Search the records for the word "general" and copy every line in which it occurs.

------------------------------

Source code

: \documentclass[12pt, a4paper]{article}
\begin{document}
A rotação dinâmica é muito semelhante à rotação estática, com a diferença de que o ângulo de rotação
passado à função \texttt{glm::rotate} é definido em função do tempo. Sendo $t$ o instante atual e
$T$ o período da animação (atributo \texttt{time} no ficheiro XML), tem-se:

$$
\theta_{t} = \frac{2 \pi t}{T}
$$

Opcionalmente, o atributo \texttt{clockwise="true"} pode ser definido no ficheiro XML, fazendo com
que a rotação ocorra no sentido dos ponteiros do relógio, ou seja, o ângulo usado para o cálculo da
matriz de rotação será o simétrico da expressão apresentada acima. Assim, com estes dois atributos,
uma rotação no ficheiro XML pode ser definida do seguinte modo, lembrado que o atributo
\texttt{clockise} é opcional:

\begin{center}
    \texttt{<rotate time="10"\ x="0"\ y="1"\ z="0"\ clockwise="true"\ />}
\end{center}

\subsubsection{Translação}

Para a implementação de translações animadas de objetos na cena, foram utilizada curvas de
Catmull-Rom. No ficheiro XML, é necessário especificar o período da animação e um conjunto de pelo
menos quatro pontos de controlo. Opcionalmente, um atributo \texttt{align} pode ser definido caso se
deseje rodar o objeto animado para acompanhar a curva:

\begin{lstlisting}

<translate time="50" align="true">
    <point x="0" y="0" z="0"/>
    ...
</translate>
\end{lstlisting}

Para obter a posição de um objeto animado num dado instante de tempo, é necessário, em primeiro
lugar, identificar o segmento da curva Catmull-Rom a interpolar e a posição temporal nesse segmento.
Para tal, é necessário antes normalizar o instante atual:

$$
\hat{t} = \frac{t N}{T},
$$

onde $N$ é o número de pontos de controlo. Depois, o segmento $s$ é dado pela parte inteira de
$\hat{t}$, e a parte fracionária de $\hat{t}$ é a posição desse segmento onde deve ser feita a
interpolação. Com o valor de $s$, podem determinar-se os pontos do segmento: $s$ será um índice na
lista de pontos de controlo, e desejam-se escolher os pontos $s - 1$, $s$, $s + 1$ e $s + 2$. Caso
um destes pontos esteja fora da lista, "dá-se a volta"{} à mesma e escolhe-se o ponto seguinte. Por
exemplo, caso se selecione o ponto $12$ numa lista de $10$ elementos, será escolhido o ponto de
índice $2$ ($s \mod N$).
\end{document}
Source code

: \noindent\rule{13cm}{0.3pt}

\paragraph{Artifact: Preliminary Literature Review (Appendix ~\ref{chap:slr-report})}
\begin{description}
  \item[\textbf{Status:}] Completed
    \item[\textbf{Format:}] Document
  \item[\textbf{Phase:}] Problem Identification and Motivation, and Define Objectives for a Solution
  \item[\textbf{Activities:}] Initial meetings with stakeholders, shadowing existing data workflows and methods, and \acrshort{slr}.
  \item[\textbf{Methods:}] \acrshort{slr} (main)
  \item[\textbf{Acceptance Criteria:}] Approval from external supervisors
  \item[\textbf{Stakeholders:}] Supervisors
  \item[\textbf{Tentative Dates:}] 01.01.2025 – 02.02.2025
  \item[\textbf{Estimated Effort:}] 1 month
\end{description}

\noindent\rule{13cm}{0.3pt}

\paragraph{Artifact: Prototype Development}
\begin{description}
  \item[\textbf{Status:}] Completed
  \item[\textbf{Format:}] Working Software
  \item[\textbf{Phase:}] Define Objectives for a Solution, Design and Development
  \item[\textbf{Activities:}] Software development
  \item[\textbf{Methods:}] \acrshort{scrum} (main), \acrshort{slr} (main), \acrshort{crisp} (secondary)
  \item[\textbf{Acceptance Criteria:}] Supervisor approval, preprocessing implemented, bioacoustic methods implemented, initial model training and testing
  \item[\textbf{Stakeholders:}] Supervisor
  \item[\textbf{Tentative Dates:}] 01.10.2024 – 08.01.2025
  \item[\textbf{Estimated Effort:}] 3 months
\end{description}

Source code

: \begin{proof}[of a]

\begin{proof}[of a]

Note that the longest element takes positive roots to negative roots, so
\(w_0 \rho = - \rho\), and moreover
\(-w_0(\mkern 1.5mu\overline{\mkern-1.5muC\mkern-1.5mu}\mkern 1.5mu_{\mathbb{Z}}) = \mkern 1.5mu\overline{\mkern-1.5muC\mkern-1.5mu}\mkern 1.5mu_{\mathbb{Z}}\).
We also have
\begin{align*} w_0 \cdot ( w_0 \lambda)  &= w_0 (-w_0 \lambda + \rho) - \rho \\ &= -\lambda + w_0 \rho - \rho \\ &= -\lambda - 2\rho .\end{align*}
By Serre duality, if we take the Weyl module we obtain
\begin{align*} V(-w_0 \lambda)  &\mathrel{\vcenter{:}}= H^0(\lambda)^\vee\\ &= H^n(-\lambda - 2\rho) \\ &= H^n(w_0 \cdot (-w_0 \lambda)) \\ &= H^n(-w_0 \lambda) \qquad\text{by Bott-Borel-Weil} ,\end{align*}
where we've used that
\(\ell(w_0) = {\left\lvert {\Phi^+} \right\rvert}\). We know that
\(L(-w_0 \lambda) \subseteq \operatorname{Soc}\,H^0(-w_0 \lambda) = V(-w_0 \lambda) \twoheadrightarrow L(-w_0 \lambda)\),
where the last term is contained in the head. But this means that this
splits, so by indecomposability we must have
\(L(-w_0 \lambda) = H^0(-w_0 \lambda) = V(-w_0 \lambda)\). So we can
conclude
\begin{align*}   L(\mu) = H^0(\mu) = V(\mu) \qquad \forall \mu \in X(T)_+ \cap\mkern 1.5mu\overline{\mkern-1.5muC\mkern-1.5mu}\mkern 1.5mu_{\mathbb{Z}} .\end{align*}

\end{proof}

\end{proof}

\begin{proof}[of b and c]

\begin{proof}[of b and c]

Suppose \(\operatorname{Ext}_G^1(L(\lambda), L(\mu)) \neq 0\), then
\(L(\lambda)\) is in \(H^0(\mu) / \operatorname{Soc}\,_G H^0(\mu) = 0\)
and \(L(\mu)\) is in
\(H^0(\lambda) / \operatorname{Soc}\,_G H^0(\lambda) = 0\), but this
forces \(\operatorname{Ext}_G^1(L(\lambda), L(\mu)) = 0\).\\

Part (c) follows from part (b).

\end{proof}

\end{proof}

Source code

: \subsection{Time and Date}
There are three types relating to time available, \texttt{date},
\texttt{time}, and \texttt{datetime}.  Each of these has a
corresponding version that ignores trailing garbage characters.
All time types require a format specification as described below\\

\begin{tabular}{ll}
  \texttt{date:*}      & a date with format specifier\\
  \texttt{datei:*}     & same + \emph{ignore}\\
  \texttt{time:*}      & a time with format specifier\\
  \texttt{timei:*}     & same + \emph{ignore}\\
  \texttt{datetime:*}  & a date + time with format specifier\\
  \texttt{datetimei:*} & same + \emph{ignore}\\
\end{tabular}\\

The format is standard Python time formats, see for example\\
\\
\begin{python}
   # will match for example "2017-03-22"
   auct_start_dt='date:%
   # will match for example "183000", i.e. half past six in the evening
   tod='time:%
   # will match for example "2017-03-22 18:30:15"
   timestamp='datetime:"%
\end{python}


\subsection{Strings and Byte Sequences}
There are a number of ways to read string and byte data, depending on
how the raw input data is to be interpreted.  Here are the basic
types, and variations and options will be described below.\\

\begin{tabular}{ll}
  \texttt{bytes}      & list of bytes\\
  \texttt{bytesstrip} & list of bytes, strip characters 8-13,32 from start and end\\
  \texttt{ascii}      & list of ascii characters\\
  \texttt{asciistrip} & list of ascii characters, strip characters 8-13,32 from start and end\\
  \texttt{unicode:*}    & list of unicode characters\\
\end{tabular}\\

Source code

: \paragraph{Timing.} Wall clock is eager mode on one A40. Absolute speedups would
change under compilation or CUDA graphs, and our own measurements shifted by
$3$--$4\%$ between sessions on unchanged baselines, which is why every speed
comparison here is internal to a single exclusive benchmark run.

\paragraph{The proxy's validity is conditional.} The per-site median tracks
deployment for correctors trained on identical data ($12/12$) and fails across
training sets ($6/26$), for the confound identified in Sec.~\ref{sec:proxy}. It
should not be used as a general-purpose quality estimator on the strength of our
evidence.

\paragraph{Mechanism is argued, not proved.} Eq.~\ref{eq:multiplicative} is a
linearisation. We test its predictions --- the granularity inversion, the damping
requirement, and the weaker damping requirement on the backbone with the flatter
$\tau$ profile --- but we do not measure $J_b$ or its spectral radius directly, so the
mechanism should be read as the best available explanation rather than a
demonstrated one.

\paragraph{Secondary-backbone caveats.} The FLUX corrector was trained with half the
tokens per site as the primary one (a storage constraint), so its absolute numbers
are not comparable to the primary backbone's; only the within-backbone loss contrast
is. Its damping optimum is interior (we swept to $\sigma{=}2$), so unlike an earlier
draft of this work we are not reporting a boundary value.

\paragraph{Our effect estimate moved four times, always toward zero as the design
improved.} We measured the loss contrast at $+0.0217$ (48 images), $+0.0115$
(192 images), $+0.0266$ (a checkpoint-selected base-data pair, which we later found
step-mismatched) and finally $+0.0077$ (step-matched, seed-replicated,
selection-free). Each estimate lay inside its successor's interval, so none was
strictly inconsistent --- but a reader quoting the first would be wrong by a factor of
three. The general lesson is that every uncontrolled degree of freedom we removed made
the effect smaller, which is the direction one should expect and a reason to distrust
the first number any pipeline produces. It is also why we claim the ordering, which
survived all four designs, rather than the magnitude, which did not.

------------------------------

= Response =
should not be used as a general-purpose quality estimator on the strength of our
three. The general lesson is that every uncontrolled degree of freedom we removed made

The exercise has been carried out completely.